Today, November 8, is World Pianist Day.
The story of Wladyslaw Szpillman is widely known to many of us. He was one of only 20 Jews still alive in Warsaw when he was discovered by a German officer in November of 1944. Szpillman, a well-known composer, was living in a bombed-out building, almost frozen and starving to death. The German officer provided food and supplies, and most importantly, safety. Wladyslaw Szpillman survived the war and composed and performed until his death in 2000, and his miraculous story of survival was the subject of the poignant film, “The Pianist.”
But what of the German officer? His name was Wilm Hosenfeld, a schoolteacher from Hunfeld in Germany and father of five.

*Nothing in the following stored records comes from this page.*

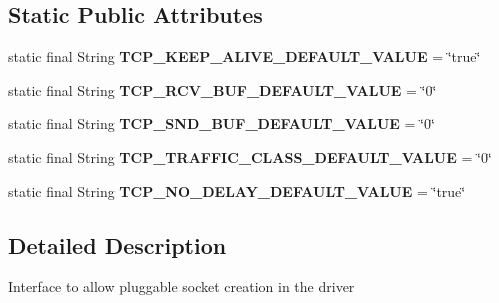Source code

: \subsection*{Static Public Attributes}
\begin{DoxyCompactItemize}
\item 
\mbox{\label{interfacecom_1_1mysql_1_1cj_1_1protocol_1_1_socket_factory_a1875d288dd7f0366b75714541dae162d}} 
static final String {\bfseries T\+C\+P\+\_\+\+K\+E\+E\+P\+\_\+\+A\+L\+I\+V\+E\+\_\+\+D\+E\+F\+A\+U\+L\+T\+\_\+\+V\+A\+L\+UE} = \char`\"{}true\char`\"{}
\item 
\mbox{\label{interfacecom_1_1mysql_1_1cj_1_1protocol_1_1_socket_factory_a676028cc91743d24b85ff9feba56ebf0}} 
static final String {\bfseries T\+C\+P\+\_\+\+R\+C\+V\+\_\+\+B\+U\+F\+\_\+\+D\+E\+F\+A\+U\+L\+T\+\_\+\+V\+A\+L\+UE} = \char`\"{}0\char`\"{}
\item 
\mbox{\label{interfacecom_1_1mysql_1_1cj_1_1protocol_1_1_socket_factory_a1e431d84057266c2ce6dd98017457b45}} 
static final String {\bfseries T\+C\+P\+\_\+\+S\+N\+D\+\_\+\+B\+U\+F\+\_\+\+D\+E\+F\+A\+U\+L\+T\+\_\+\+V\+A\+L\+UE} = \char`\"{}0\char`\"{}
\item 
\mbox{\label{interfacecom_1_1mysql_1_1cj_1_1protocol_1_1_socket_factory_abc8024d17cc453d316ba98ccccd75975}} 
static final String {\bfseries T\+C\+P\+\_\+\+T\+R\+A\+F\+F\+I\+C\+\_\+\+C\+L\+A\+S\+S\+\_\+\+D\+E\+F\+A\+U\+L\+T\+\_\+\+V\+A\+L\+UE} = \char`\"{}0\char`\"{}
\item 
\mbox{\label{interfacecom_1_1mysql_1_1cj_1_1protocol_1_1_socket_factory_ade8cf2685f0f0388368799db4b8c7167}} 
static final String {\bfseries T\+C\+P\+\_\+\+N\+O\+\_\+\+D\+E\+L\+A\+Y\+\_\+\+D\+E\+F\+A\+U\+L\+T\+\_\+\+V\+A\+L\+UE} = \char`\"{}true\char`\"{}
\end{DoxyCompactItemize}


\subsection{Detailed Description}
Interface to allow pluggable socket creation in the driver 

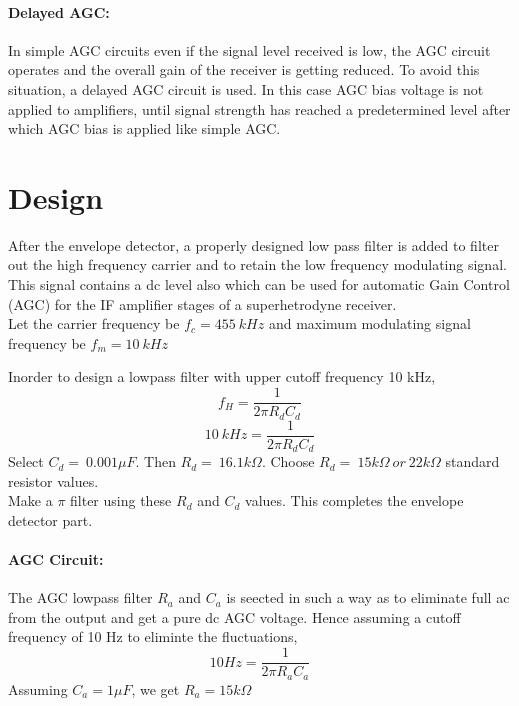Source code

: \paragraph{Delayed AGC:}In simple AGC circuits even if the signal level received is low, the AGC circuit operates and the overall gain of the receiver is getting reduced. To avoid this situation, a delayed AGC circuit is used. In this case AGC bias voltage is not applied to amplifiers, until signal strength has reached a predetermined level after which AGC bias is applied like simple AGC.

\section*{Design}

 After the envelope detector, a properly designed low pass filter is added to filter out the high frequency carrier and to retain the low frequency modulating signal. This signal contains a dc level also which can be used for automatic Gain Control (AGC) for the IF amplifier stages of a superhetrodyne receiver.\\

\noindent Let the carrier frequency be $f_c=455\ kHz$ and maximum modulating signal frequency be $f_m=10\ kHz$

\noindent Inorder to design a lowpass filter with upper cutoff frequency 10 kHz,
\begin{equation}
f_H=\frac{1}{2\pi R_dC_d}
\end{equation}
\begin{equation}
10\ kHz=\frac{1}{2\pi R_dC_d}
\end{equation}
\noindent Select $C_d=\ 0.001 \mu F$. Then $R_d=\ 16.1k\Omega$.
Choose $R_d=\ 15k\Omega \ or\ 22k\Omega$ standard resistor values.\\

\noindent Make a $\pi$ filter using these $R_d$ and $C_d$ values. This completes the envelope detector part.
\paragraph{AGC Circuit:} The AGC lowpass filter $R_a$ and $C_a$ is seected in such a way as to eliminate full ac from the output and get a pure dc AGC voltage. 
Hence assuming a cutoff frequency of 10 Hz to eliminte the fluctuations,
\begin{equation}
10 Hz= \frac{1}{2\pi R_aC_a}
\end{equation}
\noindent Assuming $C_a=1 \mu F$, we get $R_a=15 k \Omega$
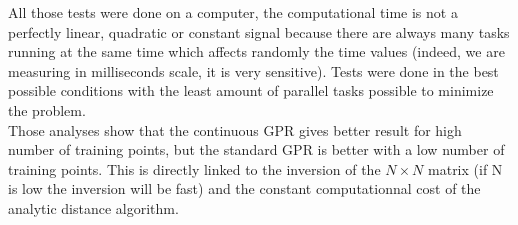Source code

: All those tests were done on a computer, the computational time is not a perfectly linear, quadratic or constant signal because there are always many tasks running at the same time which affects randomly the time values (indeed, we are measuring in milliseconds scale, it is very sensitive). Tests were done in the best possible conditions with the least amount of parallel tasks possible to minimize the problem.\\

Those analyses show that the continuous GPR gives better result for high number of training points, but the standard GPR is better with a low number of training points. This is directly linked to the inversion of the $N \times N$ matrix (if N is low the inversion will be fast) and the constant computationnal cost of the analytic distance algorithm.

He was 44 years old in 1939 when he was drafted into the Wehrmacht and sent to Poland. He was a member of the Nazi Party in the 1930s, believing in its vision for Germany, but the brutality that he encountered in Poland changed all of that. He continued to perform his duties as a German officer, but when opportunities arose, he rescued Jews, hid them, helped them. His was a tiny personal crusade, a drop in the ocean, aiding a single person here and there, and one of those people happened to be the famous composer, Szpillman.
One would hope that his efforts were repaid in kind, but such was not the case. He was arrested by the Soviets at war’s end and convicted as a war criminal by virtue of being a German officer. He was sentenced to 25 years hard labor in a Soviet prison camp. Despite the testimony of Szpillman and other Jews that he had saved, the Soviets refused to release him. Wilm Hosenfeld died August 13, 1952, and these heartbreaking words were written of his death – “He had been tortured in captivity… he then suffered several cerebral strokes. By the end he was in a confused state of mind, a beaten child who does not understand the blows. He died with his spirit utterly broken.”
Heroism is a strange thing… a matter of conscience, of opportunity, of bravery, of split-second decision, and heroes are found at times in unexpected guises. After decades of effort by Wladyslaw Szpillman and others, Wilm Hosenfeld was recognized as Righteous Among the Nations 56 years after his death.